Exercise objective
The word "User" marks the lines to copy; find all of them in the entries below.

[Source records]
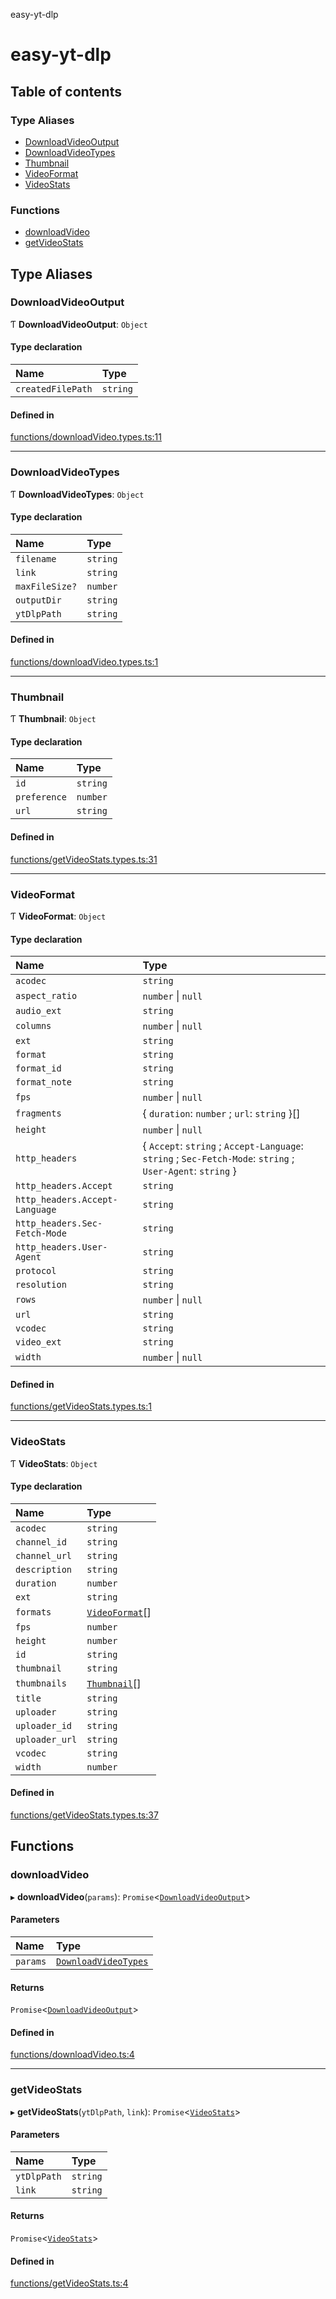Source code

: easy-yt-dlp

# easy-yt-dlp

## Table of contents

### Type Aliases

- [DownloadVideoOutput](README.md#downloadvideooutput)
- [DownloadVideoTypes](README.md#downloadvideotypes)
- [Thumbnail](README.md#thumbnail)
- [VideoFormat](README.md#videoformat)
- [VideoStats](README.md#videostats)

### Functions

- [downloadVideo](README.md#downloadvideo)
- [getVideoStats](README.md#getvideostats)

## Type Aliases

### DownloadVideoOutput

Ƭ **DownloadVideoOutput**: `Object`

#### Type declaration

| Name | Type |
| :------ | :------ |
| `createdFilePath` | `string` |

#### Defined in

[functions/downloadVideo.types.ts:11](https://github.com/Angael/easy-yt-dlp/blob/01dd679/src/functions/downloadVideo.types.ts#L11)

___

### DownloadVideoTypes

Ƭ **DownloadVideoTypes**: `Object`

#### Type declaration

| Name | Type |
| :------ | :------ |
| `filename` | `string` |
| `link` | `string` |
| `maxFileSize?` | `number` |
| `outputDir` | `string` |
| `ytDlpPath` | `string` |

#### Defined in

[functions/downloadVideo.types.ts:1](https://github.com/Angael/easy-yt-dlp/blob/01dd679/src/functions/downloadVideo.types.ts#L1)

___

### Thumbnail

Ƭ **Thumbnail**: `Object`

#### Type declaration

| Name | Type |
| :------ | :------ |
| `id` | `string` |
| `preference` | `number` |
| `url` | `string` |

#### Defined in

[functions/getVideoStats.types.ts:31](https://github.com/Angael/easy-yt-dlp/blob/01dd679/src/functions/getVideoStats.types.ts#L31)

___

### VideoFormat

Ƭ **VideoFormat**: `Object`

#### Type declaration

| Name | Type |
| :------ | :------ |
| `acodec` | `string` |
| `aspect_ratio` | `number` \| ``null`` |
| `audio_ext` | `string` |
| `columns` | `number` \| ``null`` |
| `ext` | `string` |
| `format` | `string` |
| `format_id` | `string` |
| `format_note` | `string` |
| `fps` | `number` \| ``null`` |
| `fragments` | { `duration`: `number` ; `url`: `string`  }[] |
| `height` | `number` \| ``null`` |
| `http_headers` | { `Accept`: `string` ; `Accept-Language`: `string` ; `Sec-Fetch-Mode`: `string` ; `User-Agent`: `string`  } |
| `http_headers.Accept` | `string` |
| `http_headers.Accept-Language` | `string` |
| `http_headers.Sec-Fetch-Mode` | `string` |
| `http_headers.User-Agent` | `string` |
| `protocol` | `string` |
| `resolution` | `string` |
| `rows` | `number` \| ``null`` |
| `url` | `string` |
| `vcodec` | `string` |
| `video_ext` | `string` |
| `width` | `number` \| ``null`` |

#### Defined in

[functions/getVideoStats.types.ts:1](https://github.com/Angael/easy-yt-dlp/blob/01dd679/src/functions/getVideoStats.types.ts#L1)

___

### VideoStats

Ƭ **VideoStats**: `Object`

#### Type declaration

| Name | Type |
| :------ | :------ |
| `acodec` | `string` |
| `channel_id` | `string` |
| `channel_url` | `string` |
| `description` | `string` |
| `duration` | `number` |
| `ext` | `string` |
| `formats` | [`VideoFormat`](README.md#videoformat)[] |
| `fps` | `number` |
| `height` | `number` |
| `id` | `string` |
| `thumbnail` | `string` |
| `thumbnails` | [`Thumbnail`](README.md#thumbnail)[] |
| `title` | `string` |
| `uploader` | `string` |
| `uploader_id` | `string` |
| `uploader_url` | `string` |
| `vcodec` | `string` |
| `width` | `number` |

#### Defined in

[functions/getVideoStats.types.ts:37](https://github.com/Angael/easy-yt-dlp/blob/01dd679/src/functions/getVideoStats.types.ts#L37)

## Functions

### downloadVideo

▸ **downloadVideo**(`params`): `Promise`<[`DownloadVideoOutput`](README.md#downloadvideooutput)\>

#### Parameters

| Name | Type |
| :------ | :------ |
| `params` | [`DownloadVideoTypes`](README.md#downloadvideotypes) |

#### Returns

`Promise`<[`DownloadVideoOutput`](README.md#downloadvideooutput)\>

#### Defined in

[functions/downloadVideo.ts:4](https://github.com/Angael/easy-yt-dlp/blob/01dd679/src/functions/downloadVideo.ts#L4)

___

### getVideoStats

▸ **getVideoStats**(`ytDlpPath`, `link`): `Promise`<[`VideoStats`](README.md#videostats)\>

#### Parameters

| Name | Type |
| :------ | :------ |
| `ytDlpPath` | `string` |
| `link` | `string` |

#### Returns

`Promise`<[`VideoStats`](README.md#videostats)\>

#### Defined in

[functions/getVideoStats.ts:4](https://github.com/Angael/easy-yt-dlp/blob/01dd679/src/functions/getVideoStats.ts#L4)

* * *

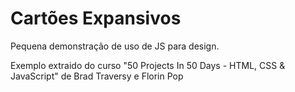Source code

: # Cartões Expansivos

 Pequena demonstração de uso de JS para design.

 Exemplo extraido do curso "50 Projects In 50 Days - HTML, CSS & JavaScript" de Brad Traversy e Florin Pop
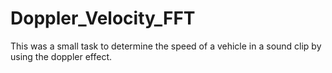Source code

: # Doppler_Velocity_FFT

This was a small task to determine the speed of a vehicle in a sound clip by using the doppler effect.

Task solution
| `http_headers` | { `Accept`: `string` ; `Accept-Language`: `string` ; `Sec-Fetch-Mode`: `string` ; `User-Agent`: `string`  } |
| `http_headers.User-Agent` | `string` |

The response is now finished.